PhD Update 5: Hyper optimisation and frustration
Hello there again! It's been longer than I anticipated since the last proper post in this series. Before I continue, here's a list of all the (proper) posts in this series so far:
- PhD Update 1: Directions
- PhD Update 2: The experiment, the data, and the supercomputers
- PhD Update 3: Simulating simulations with some success
I've haven't managed to get as much done since last time as I was hoping (partly due to the fact that I'm currently having to work from home, which is more challenging than I expected), but I have finished my implementation of the Temporal CNN, and am now working on hyperparameter optimisation. I've also fixed a number of issues in my rainfall radar data downloader and processing programs - which I'll talk about in more detail below
HAIL-CAESAR and the iterative improvements
Someone at the University recently approached me (if you are reading this and have a blog, comment below and I'll update) to ask if they could use my rainfall radar data downloader program to download some rainfall radar data for their project. Naturally, I helped them out. This turned out to be a great thing for me as well, as with their help I managed to uncover a number of very nasty issues with the data pipeline I had been building up to that point:
- The hydro index file that HAIL-CAESAR uses was completely scrambled
- The date on the data downloaded was a month out
- The data downloaded was (and still is) rotated by 90° on disk
- The data was out by a factor of 32
While fixing each of these bugs was a (relatively) simple process, I can't help but wonder how they managed to escape my notice until (for all but 1 of them) someone else told me about them.

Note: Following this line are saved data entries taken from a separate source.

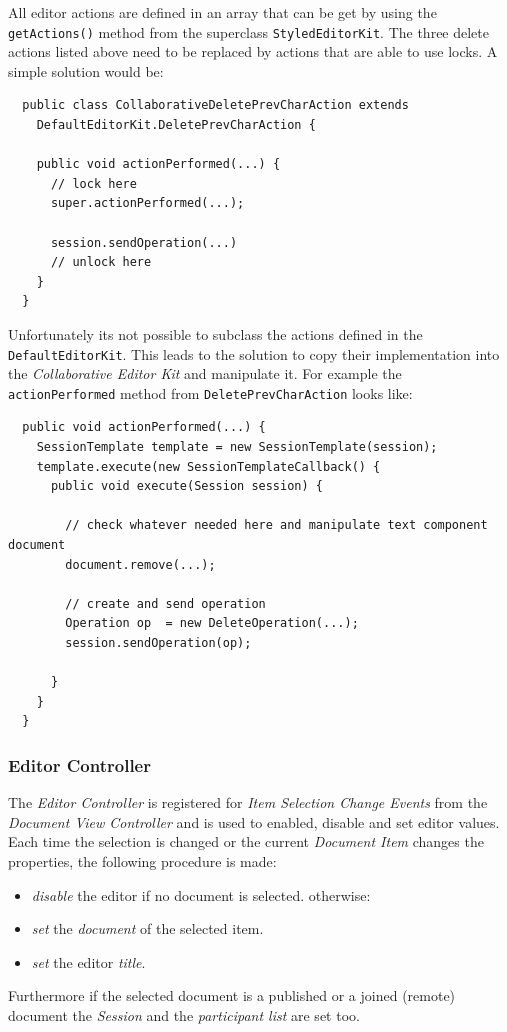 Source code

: All editor actions are defined in an array that can be get by using the \texttt{getActions()} method from the superclass \texttt{StyledEditorKit}. The three delete actions listed above need to be replaced by actions that are able to use locks. A simple solution would be:
\begin{verbatim}
  public class CollaborativeDeletePrevCharAction extends
    DefaultEditorKit.DeletePrevCharAction {
    
    public void actionPerformed(...) {
      // lock here
      super.actionPerformed(...);
      
      session.sendOperation(...)
      // unlock here
    }
  }
\end{verbatim}
Unfortunately its not possible to subclass the actions defined in the \texttt{DefaultEditorKit}. This leads to the solution to copy their implementation into the \textit{Collaborative Editor Kit} and manipulate it. For example the \texttt{actionPerformed} method from \texttt{DeletePrevCharAction} looks like:
\begin{verbatim}
  public void actionPerformed(...) {
    SessionTemplate template = new SessionTemplate(session);
    template.execute(new SessionTemplateCallback() {
      public void execute(Session session) {

        // check whatever needed here and manipulate text component document
        document.remove(...);
        
        // create and send operation
        Operation op  = new DeleteOperation(...);
        session.sendOperation(op);

      }
    }
  }
\end{verbatim}


\subsubsection{Editor Controller}
The \textit{Editor Controller} is registered for \textit{Item Selection Change Events} from the \textit{Document View Controller} and is used to enabled, disable and set editor values. Each time the selection is changed or the current \textit{Document Item} changes the properties, the following procedure is made:
\begin{itemize}
\item \textit{disable} the editor if no document is selected. otherwise:
\item \textit{set} the \textit{document} of the selected item.
\item \textit{set} the editor \textit{title}.
\end{itemize}
Furthermore if the selected document is a published or a joined (remote) document the \textit{Session} and the \textit{participant list} are set too.

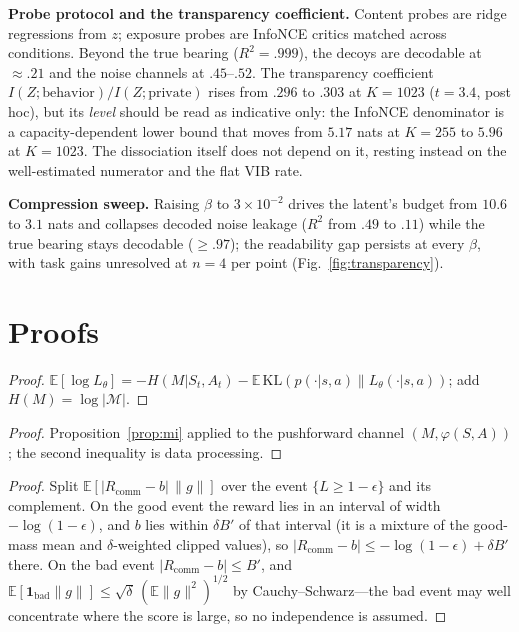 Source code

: \documentclass[sigconf,review,anonymous]{acmart}
\newcommand{\Rcomm}{R_{\text{comm}}}
\newcommand{\Ltheta}{L_\theta}
\begin{document}
\textbf{Probe protocol and the transparency coefficient.} Content probes are ridge regressions from $z$; exposure probes are InfoNCE critics matched across conditions. Beyond the true bearing ($R^2{=}.999$), the decoys are decodable at ${\approx}.21$ and the noise channels at $.45$--$.52$. The transparency coefficient $I(Z;\text{behavior})/I(Z;\text{private})$ rises from $.296$ to $.303$ at $K{=}1023$ ($t{=}3.4$, post hoc), but its \emph{level} should be read as indicative only: the InfoNCE denominator is a capacity-dependent lower bound that moves from $5.17$ nats at $K{=}255$ to $5.96$ at $K{=}1023$. The dissociation itself does not depend on it, resting instead on the well-estimated numerator and the flat VIB rate.

\textbf{Compression sweep.} Raising $\beta$ to $3{\times}10^{-2}$ drives the latent's budget from $10.6$ to $3.1$ nats and collapses decoded noise leakage ($R^2$ from $.49$ to $.11$) while the true bearing stays decodable ($\ge.97$); the readability gap persists at every $\beta$, with task gains unresolved at $n{=}4$ per point (Fig.~\ref{fig:transparency}).

\section{Proofs}
\label{app:proofs}

\begin{proof}
$\mathbb{E}[\log \Ltheta] = -H(M|S_t,A_t) - \mathbb{E}\,\mathrm{KL}(p(\cdot|s,a)\|\Ltheta(\cdot|s,a))$; add $H(M)=\log|\mathcal{M}|$.
\end{proof}

\begin{proof}
Proposition~\ref{prop:mi} applied to the pushforward channel $(M, \varphi(S,A))$; the second inequality is data processing.
\end{proof}

\begin{proof}
Split $\mathbb{E}[|\Rcomm - b|\,\|g\|]$ over the event $\{L \geq 1-\epsilon\}$ and its complement. On the good event the reward lies in an interval of width $-\log(1-\epsilon)$, and $b$ lies within $\delta B'$ of that interval (it is a mixture of the good-mass mean and $\delta$-weighted clipped values), so $|\Rcomm - b| \leq -\log(1-\epsilon) + \delta B'$ there. On the bad event $|\Rcomm - b| \leq B'$, and $\mathbb{E}[\mathbf{1}_{\text{bad}}\|g\|] \leq \sqrt{\delta}\,(\mathbb{E}\|g\|^2)^{1/2}$ by Cauchy--Schwarz---the bad event may well concentrate where the score is large, so no independence is assumed.
\end{proof}
\end{document}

The other issue was that because of the amount of data I'm working with, it took forever to re-run the program to test to see if I had managed to fix the problem - and if I had, I'd encounter another problem. This long iteration process makes implementing a new feature or fixing a bug a very time-consuming process.
Despite fixing all these issues, I'm still experiencing issues with my latest refactoring of the rainfall radar data downloader (namely a hang in the event system when reading tar files). My current thinking is that I'm going to completely reimplement it (using snippets from the old programif I need to use it again in the future, as it is currently neither particularly efficient (it's single-threaded) nor easy to bugfix (it's pretty complicated).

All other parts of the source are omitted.